This page covers information related to search logic, that is how the system searches for content based on the query you entered.
When you run a search in iManage Insight+, the following factors help determine which results are returned:
Determining relevance - Term Frequency: Inverse Document Frequency (TF:IDF)
The most relevant documents appear at the top, based on your keywords.
Relevancy increases in proportion to the number of times a word appears in the document and is offset by the number of documents in the repository that contain the word. This offset adjusts for how some words appear more frequently in general.

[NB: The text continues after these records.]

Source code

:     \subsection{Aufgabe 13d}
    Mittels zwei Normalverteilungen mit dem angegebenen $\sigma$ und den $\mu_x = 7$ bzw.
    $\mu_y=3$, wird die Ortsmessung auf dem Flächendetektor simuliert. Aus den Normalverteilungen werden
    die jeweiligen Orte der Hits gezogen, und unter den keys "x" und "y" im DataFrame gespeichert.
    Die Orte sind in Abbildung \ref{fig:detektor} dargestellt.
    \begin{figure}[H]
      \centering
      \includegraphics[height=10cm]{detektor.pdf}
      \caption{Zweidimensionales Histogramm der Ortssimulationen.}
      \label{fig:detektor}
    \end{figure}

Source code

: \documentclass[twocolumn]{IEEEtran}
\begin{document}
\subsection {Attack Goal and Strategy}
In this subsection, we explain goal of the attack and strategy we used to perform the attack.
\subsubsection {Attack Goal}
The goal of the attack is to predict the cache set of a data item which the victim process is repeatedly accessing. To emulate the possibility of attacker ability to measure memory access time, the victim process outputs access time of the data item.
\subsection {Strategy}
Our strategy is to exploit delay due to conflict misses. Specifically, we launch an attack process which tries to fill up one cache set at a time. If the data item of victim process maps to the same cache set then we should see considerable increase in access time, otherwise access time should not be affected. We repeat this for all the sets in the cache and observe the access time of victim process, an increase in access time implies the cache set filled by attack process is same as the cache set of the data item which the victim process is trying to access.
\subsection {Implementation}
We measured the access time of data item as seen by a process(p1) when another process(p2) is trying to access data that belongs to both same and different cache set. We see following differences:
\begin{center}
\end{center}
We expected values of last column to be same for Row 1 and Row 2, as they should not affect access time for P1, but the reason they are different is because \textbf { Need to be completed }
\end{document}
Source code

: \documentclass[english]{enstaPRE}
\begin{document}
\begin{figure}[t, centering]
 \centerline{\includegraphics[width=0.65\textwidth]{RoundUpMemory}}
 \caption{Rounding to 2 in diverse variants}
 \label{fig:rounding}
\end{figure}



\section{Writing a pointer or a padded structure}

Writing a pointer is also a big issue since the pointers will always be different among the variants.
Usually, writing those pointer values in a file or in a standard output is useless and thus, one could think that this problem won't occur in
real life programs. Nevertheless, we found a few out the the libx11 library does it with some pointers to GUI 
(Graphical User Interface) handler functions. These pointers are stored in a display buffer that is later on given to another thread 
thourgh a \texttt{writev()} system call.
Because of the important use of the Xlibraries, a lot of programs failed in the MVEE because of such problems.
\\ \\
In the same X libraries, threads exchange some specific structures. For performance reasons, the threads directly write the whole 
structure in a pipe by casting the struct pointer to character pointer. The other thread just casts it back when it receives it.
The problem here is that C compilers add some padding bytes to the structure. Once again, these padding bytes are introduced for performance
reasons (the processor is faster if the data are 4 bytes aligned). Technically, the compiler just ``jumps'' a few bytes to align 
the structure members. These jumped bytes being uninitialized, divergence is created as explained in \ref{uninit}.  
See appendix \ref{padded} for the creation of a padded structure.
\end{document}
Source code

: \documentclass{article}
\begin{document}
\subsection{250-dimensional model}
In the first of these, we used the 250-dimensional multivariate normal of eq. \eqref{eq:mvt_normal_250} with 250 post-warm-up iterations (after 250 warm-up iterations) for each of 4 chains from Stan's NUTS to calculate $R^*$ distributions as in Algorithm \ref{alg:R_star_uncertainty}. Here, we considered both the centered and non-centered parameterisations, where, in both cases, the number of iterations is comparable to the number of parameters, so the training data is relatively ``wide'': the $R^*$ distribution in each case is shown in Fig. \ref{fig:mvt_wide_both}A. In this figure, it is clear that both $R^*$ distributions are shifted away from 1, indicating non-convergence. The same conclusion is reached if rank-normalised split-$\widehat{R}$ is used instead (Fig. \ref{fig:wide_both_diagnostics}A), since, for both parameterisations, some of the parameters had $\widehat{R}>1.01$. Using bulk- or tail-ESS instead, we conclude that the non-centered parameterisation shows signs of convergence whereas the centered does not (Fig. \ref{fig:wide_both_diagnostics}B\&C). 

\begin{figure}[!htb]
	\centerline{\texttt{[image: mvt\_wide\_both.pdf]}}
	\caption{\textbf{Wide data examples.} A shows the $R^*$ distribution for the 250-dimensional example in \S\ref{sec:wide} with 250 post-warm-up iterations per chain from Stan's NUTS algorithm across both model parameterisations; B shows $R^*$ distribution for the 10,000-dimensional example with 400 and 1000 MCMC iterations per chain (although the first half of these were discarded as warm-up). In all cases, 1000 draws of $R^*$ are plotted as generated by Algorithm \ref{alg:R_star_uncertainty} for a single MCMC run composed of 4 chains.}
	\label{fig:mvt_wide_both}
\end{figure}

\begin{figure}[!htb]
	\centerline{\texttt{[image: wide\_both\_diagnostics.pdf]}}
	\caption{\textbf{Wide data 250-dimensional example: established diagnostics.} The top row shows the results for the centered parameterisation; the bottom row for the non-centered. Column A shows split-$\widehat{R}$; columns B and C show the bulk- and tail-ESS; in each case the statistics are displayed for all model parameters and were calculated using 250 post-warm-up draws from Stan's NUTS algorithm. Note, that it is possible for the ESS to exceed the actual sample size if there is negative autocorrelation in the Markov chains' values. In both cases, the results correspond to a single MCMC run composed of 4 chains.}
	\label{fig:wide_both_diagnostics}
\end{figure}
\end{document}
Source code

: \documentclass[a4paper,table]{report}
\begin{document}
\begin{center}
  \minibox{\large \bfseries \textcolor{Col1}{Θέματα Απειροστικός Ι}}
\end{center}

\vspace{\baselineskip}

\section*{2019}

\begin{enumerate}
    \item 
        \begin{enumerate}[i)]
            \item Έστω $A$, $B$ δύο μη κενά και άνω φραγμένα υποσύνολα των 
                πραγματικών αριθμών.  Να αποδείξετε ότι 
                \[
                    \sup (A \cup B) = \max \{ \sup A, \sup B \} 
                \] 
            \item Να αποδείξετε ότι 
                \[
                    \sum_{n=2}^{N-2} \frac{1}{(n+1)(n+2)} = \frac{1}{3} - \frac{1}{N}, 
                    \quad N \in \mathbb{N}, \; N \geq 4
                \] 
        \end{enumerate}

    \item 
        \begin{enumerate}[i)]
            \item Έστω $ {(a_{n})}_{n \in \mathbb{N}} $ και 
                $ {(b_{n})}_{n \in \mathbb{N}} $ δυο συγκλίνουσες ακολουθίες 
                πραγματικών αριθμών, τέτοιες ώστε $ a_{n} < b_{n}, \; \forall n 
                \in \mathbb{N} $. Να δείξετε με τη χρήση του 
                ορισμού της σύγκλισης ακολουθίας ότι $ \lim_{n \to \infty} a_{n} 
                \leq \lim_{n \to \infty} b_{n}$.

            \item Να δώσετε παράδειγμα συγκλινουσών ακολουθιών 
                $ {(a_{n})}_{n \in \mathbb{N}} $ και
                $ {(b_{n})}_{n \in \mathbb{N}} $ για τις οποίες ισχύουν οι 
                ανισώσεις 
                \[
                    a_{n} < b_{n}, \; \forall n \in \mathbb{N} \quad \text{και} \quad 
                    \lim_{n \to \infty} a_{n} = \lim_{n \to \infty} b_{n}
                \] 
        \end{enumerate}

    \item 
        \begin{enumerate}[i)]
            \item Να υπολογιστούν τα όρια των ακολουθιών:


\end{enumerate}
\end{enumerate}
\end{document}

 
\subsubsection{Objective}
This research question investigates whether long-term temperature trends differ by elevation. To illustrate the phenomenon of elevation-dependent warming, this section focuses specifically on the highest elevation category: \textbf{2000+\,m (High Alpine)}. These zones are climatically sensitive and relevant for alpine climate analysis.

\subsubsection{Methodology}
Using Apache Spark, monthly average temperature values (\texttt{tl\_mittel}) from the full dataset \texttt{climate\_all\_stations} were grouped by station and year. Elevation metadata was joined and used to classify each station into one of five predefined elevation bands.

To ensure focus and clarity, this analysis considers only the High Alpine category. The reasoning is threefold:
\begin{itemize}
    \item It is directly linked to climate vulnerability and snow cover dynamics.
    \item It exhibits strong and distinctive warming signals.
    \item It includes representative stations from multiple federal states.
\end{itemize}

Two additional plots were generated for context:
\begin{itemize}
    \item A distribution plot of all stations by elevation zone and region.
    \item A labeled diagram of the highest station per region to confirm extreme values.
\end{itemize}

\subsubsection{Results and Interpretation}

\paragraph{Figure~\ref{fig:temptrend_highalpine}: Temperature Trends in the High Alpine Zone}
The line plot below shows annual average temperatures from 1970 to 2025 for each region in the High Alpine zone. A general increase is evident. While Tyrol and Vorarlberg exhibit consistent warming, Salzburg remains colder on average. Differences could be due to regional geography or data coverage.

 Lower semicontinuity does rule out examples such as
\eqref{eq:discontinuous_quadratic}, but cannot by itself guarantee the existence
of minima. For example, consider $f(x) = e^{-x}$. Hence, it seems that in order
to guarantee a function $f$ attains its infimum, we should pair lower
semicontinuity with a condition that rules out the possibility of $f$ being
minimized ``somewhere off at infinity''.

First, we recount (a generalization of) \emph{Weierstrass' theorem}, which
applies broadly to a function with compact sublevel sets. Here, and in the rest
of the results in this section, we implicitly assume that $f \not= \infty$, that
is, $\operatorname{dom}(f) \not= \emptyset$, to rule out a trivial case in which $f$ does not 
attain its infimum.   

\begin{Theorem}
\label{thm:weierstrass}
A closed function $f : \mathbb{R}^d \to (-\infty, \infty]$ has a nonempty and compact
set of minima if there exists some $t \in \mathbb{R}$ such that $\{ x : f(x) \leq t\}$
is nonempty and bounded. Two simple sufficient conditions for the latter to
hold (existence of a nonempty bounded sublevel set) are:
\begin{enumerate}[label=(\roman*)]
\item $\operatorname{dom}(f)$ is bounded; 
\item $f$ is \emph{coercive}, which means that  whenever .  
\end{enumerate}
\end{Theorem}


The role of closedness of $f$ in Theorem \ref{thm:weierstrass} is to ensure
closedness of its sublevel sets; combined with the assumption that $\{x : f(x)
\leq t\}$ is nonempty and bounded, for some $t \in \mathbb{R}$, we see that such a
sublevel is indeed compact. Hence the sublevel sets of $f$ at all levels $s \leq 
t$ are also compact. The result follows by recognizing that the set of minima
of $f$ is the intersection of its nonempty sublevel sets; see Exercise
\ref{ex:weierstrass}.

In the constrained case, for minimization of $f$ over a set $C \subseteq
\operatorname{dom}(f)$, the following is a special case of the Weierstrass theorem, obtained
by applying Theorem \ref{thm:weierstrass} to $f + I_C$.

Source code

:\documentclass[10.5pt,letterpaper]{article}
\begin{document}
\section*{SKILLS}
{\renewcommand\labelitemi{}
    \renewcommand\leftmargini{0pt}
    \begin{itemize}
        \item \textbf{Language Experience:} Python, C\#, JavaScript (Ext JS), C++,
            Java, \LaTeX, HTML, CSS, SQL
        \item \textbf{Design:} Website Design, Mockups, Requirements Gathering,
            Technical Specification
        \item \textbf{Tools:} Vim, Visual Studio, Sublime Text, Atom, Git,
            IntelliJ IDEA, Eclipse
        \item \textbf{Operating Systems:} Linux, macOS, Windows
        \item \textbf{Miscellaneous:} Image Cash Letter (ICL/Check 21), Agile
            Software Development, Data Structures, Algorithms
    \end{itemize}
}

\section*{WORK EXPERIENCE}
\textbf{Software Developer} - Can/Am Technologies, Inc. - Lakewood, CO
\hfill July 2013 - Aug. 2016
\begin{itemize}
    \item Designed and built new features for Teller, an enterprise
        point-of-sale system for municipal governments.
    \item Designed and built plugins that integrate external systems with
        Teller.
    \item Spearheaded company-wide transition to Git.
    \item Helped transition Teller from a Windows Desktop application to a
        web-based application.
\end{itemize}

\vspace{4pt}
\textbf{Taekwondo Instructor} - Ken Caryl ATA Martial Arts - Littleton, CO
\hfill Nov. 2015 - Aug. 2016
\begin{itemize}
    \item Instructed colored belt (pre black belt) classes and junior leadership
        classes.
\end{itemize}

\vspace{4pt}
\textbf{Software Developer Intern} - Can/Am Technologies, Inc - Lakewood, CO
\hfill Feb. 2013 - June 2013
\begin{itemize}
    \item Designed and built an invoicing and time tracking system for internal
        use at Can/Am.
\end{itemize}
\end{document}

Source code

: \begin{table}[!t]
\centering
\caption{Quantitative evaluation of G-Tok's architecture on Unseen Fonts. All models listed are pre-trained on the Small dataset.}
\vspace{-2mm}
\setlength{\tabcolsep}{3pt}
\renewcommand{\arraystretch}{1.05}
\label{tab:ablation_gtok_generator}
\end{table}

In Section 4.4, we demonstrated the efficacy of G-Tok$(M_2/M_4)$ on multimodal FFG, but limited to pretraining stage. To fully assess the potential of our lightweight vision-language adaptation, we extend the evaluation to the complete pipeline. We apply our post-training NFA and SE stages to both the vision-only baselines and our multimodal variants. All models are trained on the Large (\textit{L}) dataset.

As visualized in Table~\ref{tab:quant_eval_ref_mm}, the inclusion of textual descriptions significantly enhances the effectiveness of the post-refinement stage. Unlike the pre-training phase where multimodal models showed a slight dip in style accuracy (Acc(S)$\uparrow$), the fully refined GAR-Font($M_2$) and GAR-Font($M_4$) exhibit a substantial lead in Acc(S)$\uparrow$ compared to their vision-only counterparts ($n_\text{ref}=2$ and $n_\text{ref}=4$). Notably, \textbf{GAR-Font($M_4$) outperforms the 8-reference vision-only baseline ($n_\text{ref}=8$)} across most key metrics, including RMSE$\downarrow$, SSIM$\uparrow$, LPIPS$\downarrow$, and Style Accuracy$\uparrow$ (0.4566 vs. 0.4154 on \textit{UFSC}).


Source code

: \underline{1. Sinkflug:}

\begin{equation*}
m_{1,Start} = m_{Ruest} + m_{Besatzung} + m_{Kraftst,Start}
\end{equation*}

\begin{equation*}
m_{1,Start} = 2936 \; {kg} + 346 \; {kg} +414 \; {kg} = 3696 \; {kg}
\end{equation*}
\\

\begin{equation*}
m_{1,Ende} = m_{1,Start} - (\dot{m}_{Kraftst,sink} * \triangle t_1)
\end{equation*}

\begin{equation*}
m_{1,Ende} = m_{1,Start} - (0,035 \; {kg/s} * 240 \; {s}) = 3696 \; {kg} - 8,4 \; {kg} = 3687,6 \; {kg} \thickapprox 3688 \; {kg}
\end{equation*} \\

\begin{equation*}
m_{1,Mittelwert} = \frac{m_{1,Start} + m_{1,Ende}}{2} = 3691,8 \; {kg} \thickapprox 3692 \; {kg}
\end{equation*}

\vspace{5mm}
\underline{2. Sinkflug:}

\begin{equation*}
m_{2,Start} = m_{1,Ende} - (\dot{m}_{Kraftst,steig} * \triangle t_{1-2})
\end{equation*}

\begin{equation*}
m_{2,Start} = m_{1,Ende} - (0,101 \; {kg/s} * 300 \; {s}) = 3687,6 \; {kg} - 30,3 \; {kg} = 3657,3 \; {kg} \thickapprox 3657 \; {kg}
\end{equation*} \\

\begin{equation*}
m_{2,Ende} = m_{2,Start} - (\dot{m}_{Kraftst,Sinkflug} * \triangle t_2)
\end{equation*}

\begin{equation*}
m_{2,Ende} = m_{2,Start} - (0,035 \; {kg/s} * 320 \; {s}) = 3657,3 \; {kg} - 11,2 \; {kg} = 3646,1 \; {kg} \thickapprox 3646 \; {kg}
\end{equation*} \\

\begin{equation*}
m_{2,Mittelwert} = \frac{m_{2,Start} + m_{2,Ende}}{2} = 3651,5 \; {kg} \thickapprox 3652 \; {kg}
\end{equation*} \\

For example, you'll find the term “iManage” within almost all the documents in an iManage repository and probably multiple times in each document. So, though the term frequency is high, the number of documents in which this term appears is also high, indicating that it must be a very common word and thereby, the relevancy of the term in the search results is reduced.
Boolean and Proximity operators
iManage Insight+ search accepts simple or complex Boolean and bracketed Boolean expressions, and it returns a list of matching documents.
Operators can be combined to create more advanced expressions. In the absence of brackets, Boolean and proximity operators are treated in the order of precedence below.
NOT
NEAR (NEARn and PREn)
AND
OR
NOTE:
Boolean operators must be entered in uppercase (AND). If they're in lowercase (and) or combination (aNd), they're treated as literal words.
Boolean syntax is read from left to right.
Table: Boolean and Proximity operators
Operator | Description | Example |
|---|---|---|
AND | Requires both terms on either side of the Boolean operator to be present for a match. | Input: Cease AND desist Output: This query returns documents that contain both the terms Cease and Desist, even if the two terms appear in different fields, for example—Cease found in Title and Desist found in Comments. |
OR | Requires that either term (or both terms) be present for a match. | Input: Cease OR desist Output: This query returns all documents that have at least one of these terms. |
NOT | Requires that one of the specified terms is present and the other isn't present. | Input: Cash NOT Credit Output: This query returns only documents that contain Cash and not Credit. |
NEARn | In the case of a phrase search, the second term must be within n words of the first term, that is, the terms are n or fewer words apart in either direction. N is the maximum number of words that are allowed to be found in between the terms. If you don't specify n, it defaults to 5. | Input: Cash NEAR1 Agreement Output: This query returns documents in which the term Cash is within 1 word of the term Agreement. For example—documents that contain Cash Agreement or Agreement Cash are returned. Documents that contain Cash Credit Agreement are also returned, because 1 is the maximum number of words which are allowed to be found in between Cash and Agreement. |
PREn | The second term must be n words before the first term. N is the maximum number of words that are allowed to be found in between the terms. If you don't specify n, it defaults to 5. | Input: Cash PRE1 Agreement Output: This query returns only documents in which the term Cash is before the term Agreement. For example, documents that contain Cash Agreement are returned. Documents that contain Agreement Cash aren't returned (because the order of the terms is incorrect). |
When they're within a quoted phrase search, operators are ignored, even if in uppercase. For example, in—“Cease AND desist”, and “Cash NOT credit”, AND and NOT are treated as literals.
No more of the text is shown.